Perhaps it is understandable, at the end of the day, why no such ideas are floating around in the public debate. After all, the end result is a dismantling of the welfare state, an idea as alien to Europeans as a monarchy is to Americans. But so long as Europe’s political leaders remain married to the welfare state, they will also have to continue to come up with non-solutions to the crisis. One of those solutions is another debt write-down. The Guardian again:

Most of the debt overhang now haunting the country belongs to European governments and at 176% of GDP – up from 120% of national output at the start of the crisis – is not only a barrier to investment but widely regarded as being at the root of its economic woes. “They are missing the point: Greece does not need a third bailout, it needs debt restructuring,” said the shadow development minister and economics professor, Giorgos Stathakis. “Even in the IMF, logical people agree there is no way we can have any more fiscal adjustment when the whole thing has reached its limits,” he said. “There is simply no room for further cuts and further taxes and that is what they are going to ask for.”
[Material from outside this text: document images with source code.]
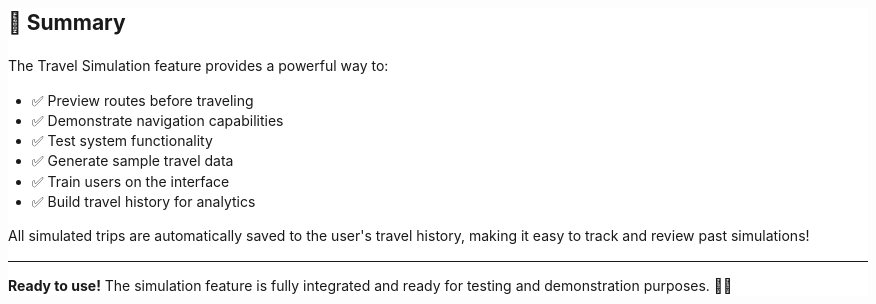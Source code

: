 ## 🎉 Summary

The Travel Simulation feature provides a powerful way to:
- ✅ Preview routes before traveling
- ✅ Demonstrate navigation capabilities
- ✅ Test system functionality
- ✅ Generate sample travel data
- ✅ Train users on the interface
- ✅ Build travel history for analytics

All simulated trips are automatically saved to the user's travel history, making it easy to track and review past simulations!

---

**Ready to use!** The simulation feature is fully integrated and ready for testing and demonstration purposes. 🚗✨
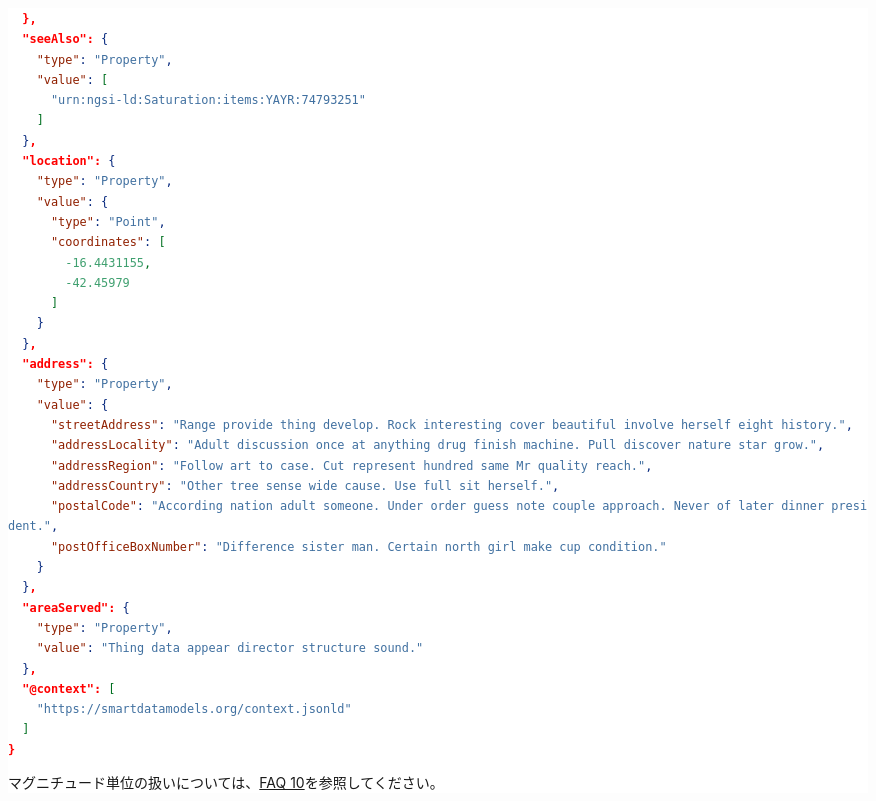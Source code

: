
 ```json  
  },  
  "seeAlso": {  
    "type": "Property",  
    "value": [  
      "urn:ngsi-ld:Saturation:items:YAYR:74793251"  
    ]  
  },  
  "location": {  
    "type": "Property",  
    "value": {  
      "type": "Point",  
      "coordinates": [  
        -16.4431155,  
        -42.45979  
      ]  
    }  
  },  
  "address": {  
    "type": "Property",  
    "value": {  
      "streetAddress": "Range provide thing develop. Rock interesting cover beautiful involve herself eight history.",  
      "addressLocality": "Adult discussion once at anything drug finish machine. Pull discover nature star grow.",  
      "addressRegion": "Follow art to case. Cut represent hundred same Mr quality reach.",  
      "addressCountry": "Other tree sense wide cause. Use full sit herself.",  
      "postalCode": "According nation adult someone. Under order guess note couple approach. Never of later dinner president.",  
      "postOfficeBoxNumber": "Difference sister man. Certain north girl make cup condition."  
    }  
  },  
  "areaServed": {  
    "type": "Property",  
    "value": "Thing data appear director structure sound."  
  },  
  "@context": [  
    "https://smartdatamodels.org/context.jsonld"  
  ]  
}  
```  

マグニチュード単位の扱いについては、[FAQ 10](https://smartdatamodels.org/index.php/faqs/)を参照してください。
It is precisely this attitude that traps Greece in a perpetual crisis. Its plunge into industrial poverty over the past five years was not caused by a financial crisis, as public economic mythology suggests. The plunge was the work of the welfare state, which over a long period of time had drained the private sector of money, entrepreneurship, investments and productivity. When the global recession hit, the excessive cost of the welfare state was exposed full force. Trying first and foremost to save the welfare state, Eurocrats from the EU and the ECB joined forces with economists from the IMF to squeeze even more taxes out of the private sector. At the same time, the rapidly growing crowds of unemployed and poor were deprived of more and more of the only thing that had kept them going: welfare-state handouts.

The result was that those who saw their handouts shrink were even less able to find a job than they had been before. Rising taxes killed the job market for them.

At the core, the Greek crisis is one of a welfare state that costs vastly more than the private sector of the Greek economy can afford, even on a good day. The debt that the good professor and fellow economist Stathakis wants to have forgiven is the result of this historic mess of irresponsible entitlements and burdensome taxes.

If Greece does not fix its welfare-state problem, it does not matter how much debt that is forgiven. It will continue to accumulate more debt, and then what? Another round of debt forgiveness?

Again, this basic insight is missing from the European discussion on what to do with Greece. Even the IMF is apparently concentrating on the debt burden, suggesting, according to the Guardian, that “without additional debt relief by eurozone governments, Greece’s debt burden could smother the country’s economy.” That is exactly wrong: the economy is being smothered by the welfare state, which austerity measures are aimed at saving.

At least there is some common sense in the debate. The Guardian concludes:

China, Brazil, Argentina, India, Egypt and Switzerland have been among the countries expressing grave doubts that the assistance would work, arguing that Greece might end up worse off after the austerity programme.

Thank you for that. Let’s now hope that more people see this and that we can get some traction for a reform program that combines entitlement phase-out with targeted tax cuts. It is the only way to save Greece from generations of industrial poverty – and it is the only way to save the rest of Europe from the same fate.